- _WHAT TO PRODUCE_: Every line below from the one containing "the curriculum of" through the one containing "developing evaluation platforms" must be transcribed exactly. Omit all lines outside that stretch.
※
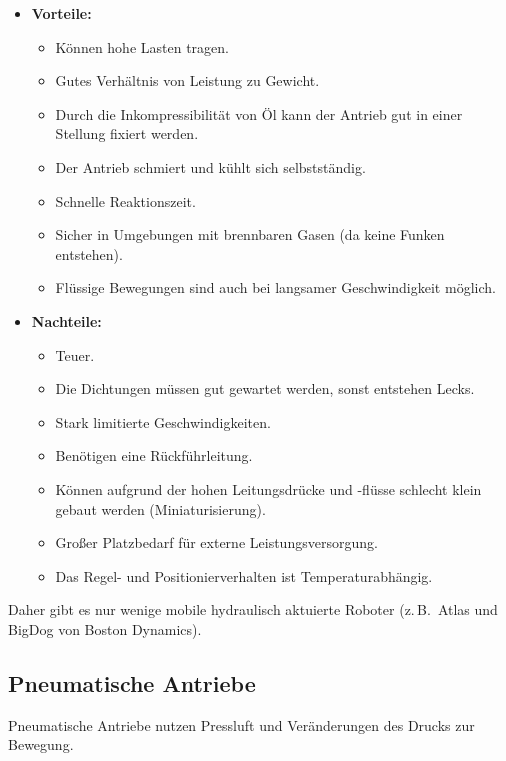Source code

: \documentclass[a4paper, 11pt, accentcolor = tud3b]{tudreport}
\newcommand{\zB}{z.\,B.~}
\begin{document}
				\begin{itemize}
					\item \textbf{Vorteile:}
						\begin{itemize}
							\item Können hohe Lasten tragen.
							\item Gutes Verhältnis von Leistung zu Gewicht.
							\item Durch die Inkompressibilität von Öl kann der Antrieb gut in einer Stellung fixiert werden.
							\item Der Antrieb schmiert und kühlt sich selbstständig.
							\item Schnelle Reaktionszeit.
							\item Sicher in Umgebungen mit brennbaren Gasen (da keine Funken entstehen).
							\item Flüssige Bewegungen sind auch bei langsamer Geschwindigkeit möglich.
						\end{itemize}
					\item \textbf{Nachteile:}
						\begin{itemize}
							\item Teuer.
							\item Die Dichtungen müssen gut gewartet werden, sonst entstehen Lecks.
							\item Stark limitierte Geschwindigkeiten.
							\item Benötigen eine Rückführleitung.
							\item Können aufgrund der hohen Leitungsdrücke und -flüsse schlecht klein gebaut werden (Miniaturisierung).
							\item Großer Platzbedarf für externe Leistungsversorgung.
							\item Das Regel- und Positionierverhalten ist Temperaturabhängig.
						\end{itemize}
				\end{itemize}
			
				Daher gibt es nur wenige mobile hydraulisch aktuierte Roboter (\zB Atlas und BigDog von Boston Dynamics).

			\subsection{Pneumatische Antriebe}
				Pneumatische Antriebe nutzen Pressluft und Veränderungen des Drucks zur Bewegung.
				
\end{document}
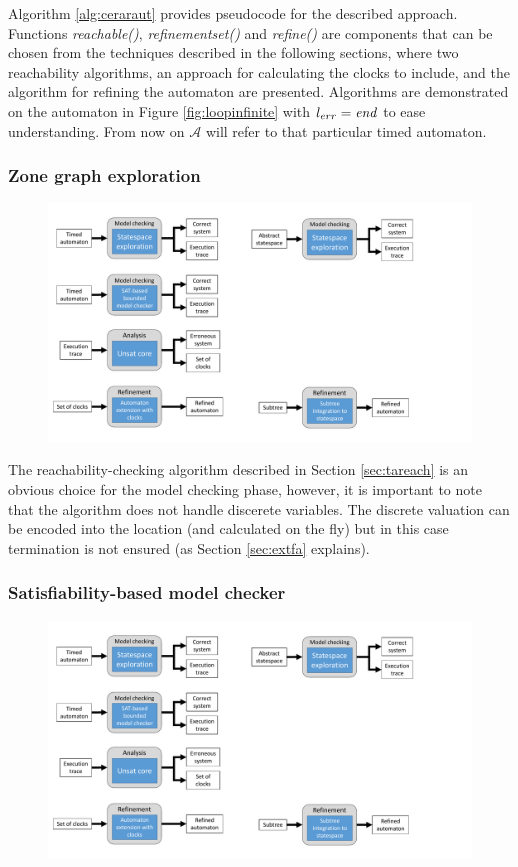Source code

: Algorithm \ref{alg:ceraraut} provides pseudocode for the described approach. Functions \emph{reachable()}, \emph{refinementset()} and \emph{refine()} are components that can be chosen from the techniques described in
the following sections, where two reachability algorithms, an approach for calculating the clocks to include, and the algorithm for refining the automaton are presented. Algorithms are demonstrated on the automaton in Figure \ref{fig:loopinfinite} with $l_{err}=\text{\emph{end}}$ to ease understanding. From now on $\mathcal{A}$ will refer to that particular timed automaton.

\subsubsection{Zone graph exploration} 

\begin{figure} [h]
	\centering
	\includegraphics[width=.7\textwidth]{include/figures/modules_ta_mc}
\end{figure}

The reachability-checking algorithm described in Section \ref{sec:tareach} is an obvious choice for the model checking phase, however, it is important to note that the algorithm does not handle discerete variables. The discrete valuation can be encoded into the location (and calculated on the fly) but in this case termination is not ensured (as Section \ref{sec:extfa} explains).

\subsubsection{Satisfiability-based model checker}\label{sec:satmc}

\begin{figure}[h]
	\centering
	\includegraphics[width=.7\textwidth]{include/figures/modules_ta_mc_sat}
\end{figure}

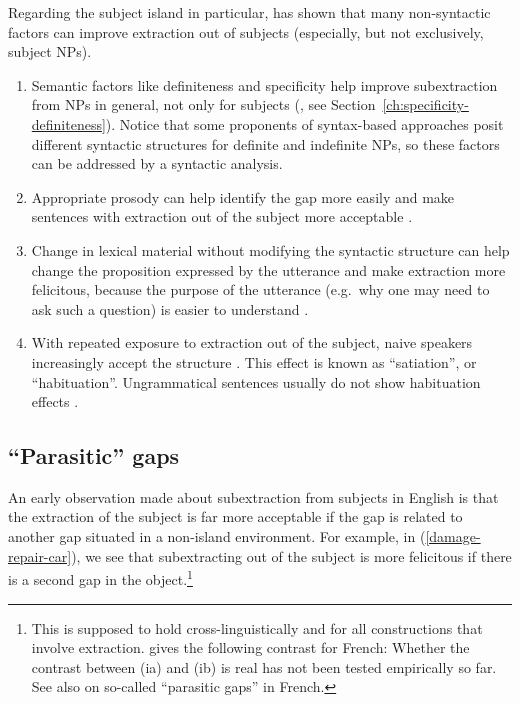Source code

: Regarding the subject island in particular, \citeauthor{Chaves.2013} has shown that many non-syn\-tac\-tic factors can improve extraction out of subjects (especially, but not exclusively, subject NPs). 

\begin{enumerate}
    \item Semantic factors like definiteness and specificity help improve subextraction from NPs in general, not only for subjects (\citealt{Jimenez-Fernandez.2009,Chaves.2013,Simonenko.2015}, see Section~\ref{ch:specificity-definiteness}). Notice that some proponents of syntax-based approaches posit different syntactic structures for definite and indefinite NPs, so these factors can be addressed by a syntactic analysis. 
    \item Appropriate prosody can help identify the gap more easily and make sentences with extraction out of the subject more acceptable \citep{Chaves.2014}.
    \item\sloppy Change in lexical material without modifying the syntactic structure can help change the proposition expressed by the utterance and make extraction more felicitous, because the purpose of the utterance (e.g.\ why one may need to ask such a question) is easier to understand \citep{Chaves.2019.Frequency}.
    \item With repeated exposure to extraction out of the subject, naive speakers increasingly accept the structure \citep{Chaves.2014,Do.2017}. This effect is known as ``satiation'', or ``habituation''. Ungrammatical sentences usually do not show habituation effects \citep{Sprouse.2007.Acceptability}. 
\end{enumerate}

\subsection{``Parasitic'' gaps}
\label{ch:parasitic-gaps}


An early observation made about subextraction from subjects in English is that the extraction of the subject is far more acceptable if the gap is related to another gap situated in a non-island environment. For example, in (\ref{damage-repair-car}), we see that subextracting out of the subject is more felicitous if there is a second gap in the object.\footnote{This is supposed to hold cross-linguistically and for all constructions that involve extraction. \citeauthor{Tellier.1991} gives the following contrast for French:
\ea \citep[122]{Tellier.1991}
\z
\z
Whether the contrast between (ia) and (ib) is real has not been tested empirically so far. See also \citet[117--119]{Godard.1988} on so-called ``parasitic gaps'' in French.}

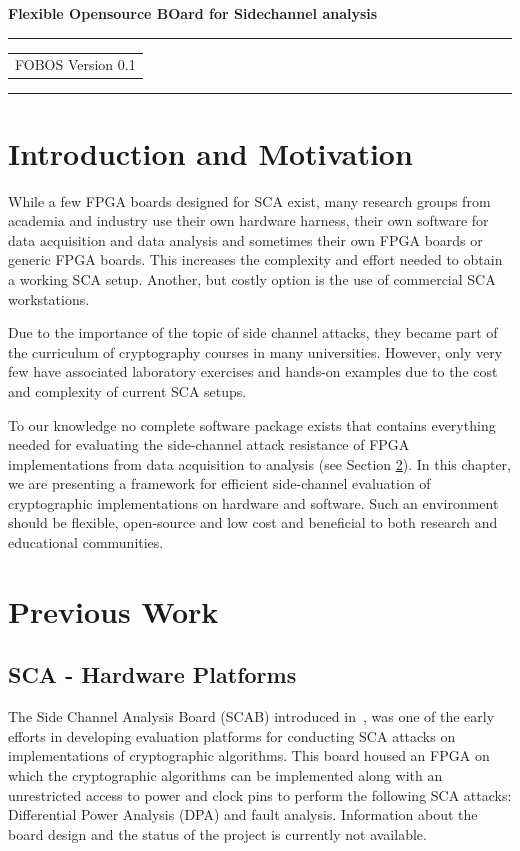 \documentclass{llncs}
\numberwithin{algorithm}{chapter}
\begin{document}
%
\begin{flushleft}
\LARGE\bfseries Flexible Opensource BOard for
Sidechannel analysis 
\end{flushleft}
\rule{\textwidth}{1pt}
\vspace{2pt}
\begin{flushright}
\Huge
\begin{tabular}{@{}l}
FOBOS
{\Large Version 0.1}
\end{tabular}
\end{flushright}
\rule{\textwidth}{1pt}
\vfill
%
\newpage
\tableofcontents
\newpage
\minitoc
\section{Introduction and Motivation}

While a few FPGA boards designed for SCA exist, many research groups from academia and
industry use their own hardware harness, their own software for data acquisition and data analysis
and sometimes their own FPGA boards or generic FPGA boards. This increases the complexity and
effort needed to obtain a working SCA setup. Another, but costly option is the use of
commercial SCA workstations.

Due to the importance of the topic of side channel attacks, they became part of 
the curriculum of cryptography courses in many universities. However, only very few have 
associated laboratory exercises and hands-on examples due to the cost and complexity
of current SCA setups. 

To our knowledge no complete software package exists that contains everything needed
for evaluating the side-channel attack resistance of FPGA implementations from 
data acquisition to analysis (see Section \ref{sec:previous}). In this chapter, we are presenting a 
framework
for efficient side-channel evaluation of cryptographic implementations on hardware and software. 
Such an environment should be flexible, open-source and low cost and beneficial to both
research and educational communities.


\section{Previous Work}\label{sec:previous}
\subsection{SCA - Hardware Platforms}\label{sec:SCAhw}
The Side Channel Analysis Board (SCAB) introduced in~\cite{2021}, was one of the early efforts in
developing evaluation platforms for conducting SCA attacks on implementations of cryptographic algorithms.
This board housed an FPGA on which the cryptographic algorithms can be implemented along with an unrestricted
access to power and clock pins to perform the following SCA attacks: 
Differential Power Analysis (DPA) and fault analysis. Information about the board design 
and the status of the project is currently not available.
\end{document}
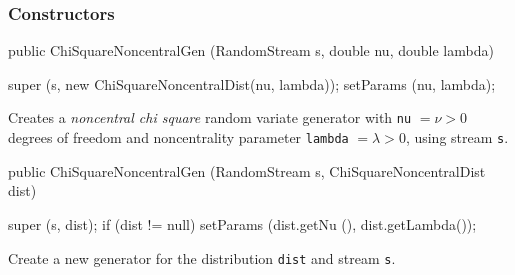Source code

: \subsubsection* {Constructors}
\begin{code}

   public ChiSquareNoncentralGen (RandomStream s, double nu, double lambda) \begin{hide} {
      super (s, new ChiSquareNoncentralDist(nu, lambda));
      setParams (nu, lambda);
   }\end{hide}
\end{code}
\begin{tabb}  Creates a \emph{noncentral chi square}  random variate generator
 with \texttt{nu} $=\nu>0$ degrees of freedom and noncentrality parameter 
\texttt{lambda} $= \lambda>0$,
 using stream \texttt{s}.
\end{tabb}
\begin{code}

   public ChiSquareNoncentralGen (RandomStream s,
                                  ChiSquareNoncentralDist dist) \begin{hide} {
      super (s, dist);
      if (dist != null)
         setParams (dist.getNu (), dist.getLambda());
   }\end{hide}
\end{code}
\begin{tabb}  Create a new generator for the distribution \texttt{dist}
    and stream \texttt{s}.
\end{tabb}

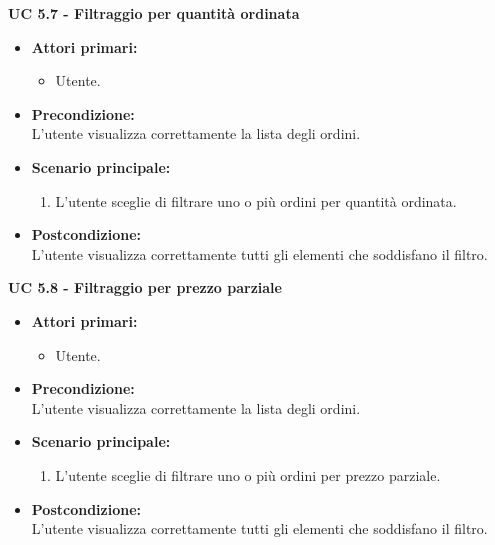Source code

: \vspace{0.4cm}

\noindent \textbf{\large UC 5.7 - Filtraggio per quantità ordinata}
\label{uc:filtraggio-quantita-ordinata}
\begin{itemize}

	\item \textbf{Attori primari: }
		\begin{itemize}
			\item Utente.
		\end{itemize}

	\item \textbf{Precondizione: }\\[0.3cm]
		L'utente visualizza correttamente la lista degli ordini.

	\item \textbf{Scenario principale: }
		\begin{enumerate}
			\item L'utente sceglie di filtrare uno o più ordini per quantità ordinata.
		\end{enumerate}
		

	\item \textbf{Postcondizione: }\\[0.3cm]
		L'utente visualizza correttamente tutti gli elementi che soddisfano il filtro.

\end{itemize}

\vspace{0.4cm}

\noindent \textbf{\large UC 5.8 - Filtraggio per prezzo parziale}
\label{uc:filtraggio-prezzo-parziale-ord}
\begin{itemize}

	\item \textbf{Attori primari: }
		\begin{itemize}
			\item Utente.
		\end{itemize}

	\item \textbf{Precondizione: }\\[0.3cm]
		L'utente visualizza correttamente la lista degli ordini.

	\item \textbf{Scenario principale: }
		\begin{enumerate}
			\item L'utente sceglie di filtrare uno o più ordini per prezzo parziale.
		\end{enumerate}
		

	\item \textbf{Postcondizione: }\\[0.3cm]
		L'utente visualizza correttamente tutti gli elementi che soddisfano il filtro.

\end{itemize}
※
- _RESPONSE TO THE EXERCISE_:
the curriculum of cryptography courses in many universities. However, only very few have 
associated laboratory exercises and hands-on examples due to the cost and complexity
of current SCA setups. 

To our knowledge no complete software package exists that contains everything needed
for evaluating the side-channel attack resistance of FPGA implementations from 
data acquisition to analysis (see Section \ref{sec:previous}). In this chapter, we are presenting a 
framework
for efficient side-channel evaluation of cryptographic implementations on hardware and software. 
Such an environment should be flexible, open-source and low cost and beneficial to both
research and educational communities.


\section{Previous Work}\label{sec:previous}
\subsection{SCA - Hardware Platforms}\label{sec:SCAhw}
The Side Channel Analysis Board (SCAB) introduced in~\cite{2021}, was one of the early efforts in
developing evaluation platforms for conducting SCA attacks on implementations of cryptographic algorithms.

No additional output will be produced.